[YOUR OBJECTIVE] Below are records; please give the number of their lines that contain the string "theme", and only that number.

[DATASET ENTRIES]
☆ ☆ ☆

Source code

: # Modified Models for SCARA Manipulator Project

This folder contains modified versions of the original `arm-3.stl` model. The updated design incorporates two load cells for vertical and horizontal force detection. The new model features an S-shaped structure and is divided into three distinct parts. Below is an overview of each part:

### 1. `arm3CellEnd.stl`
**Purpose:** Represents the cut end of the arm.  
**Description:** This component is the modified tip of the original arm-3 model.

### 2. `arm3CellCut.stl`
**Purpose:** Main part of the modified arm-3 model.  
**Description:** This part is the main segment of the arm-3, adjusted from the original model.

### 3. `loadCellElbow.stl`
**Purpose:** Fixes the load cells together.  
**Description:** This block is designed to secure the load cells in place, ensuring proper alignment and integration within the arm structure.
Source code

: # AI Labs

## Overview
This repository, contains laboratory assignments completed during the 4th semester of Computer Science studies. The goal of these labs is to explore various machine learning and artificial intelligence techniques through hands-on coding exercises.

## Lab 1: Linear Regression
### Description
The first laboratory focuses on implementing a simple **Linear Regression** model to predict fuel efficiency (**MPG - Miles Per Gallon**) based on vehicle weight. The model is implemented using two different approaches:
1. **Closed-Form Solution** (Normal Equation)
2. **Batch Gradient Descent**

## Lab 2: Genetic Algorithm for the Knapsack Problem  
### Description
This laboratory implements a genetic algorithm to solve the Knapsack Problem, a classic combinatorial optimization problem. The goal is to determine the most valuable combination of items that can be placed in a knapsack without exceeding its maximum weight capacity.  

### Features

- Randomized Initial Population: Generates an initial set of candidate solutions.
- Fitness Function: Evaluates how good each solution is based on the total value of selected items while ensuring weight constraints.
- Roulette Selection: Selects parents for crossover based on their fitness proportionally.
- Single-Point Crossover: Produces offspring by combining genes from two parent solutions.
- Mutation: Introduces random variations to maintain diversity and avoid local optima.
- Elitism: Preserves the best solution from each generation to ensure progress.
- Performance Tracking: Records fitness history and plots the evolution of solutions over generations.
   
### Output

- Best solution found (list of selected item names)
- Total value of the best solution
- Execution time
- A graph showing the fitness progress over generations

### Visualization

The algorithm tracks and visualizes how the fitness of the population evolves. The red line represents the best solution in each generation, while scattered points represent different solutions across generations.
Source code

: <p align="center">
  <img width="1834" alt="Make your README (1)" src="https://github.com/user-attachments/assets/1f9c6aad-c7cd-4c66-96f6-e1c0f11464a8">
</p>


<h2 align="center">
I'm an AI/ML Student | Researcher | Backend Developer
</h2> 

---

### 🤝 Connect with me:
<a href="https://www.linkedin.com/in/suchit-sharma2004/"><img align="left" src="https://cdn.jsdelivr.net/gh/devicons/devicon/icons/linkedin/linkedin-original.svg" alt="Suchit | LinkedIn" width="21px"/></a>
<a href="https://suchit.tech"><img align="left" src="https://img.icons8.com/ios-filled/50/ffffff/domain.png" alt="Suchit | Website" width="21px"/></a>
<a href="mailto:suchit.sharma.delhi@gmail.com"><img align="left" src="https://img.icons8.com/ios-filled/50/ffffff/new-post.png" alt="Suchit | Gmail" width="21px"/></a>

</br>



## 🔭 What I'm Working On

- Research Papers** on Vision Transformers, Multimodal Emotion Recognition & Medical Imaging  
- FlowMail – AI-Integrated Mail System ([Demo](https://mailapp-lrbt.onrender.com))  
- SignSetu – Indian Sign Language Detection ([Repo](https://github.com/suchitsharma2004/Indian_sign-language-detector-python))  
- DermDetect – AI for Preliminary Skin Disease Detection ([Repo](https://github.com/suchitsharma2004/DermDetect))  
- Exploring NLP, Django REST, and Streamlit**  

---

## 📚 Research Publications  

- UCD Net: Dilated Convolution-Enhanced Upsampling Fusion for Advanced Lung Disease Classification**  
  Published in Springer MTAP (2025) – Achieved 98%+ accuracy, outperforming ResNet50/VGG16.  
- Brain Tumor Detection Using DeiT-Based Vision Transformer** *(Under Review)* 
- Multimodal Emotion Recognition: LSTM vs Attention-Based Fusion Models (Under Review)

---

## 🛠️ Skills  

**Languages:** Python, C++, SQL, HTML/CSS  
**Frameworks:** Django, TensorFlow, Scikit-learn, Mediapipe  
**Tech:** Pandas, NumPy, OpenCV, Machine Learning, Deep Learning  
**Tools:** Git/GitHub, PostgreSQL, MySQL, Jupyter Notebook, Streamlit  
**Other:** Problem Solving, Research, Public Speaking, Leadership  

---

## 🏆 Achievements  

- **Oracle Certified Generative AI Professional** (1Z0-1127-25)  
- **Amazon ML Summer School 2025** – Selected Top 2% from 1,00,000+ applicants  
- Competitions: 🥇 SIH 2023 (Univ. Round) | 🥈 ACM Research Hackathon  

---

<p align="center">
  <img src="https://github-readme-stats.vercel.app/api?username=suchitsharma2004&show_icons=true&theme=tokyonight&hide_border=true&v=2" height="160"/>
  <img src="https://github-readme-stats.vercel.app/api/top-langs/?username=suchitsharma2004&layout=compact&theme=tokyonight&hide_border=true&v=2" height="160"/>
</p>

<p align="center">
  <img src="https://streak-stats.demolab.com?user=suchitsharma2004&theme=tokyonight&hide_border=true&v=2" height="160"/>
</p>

☆ ☆ ☆

[WRITTEN SOLUTION] 3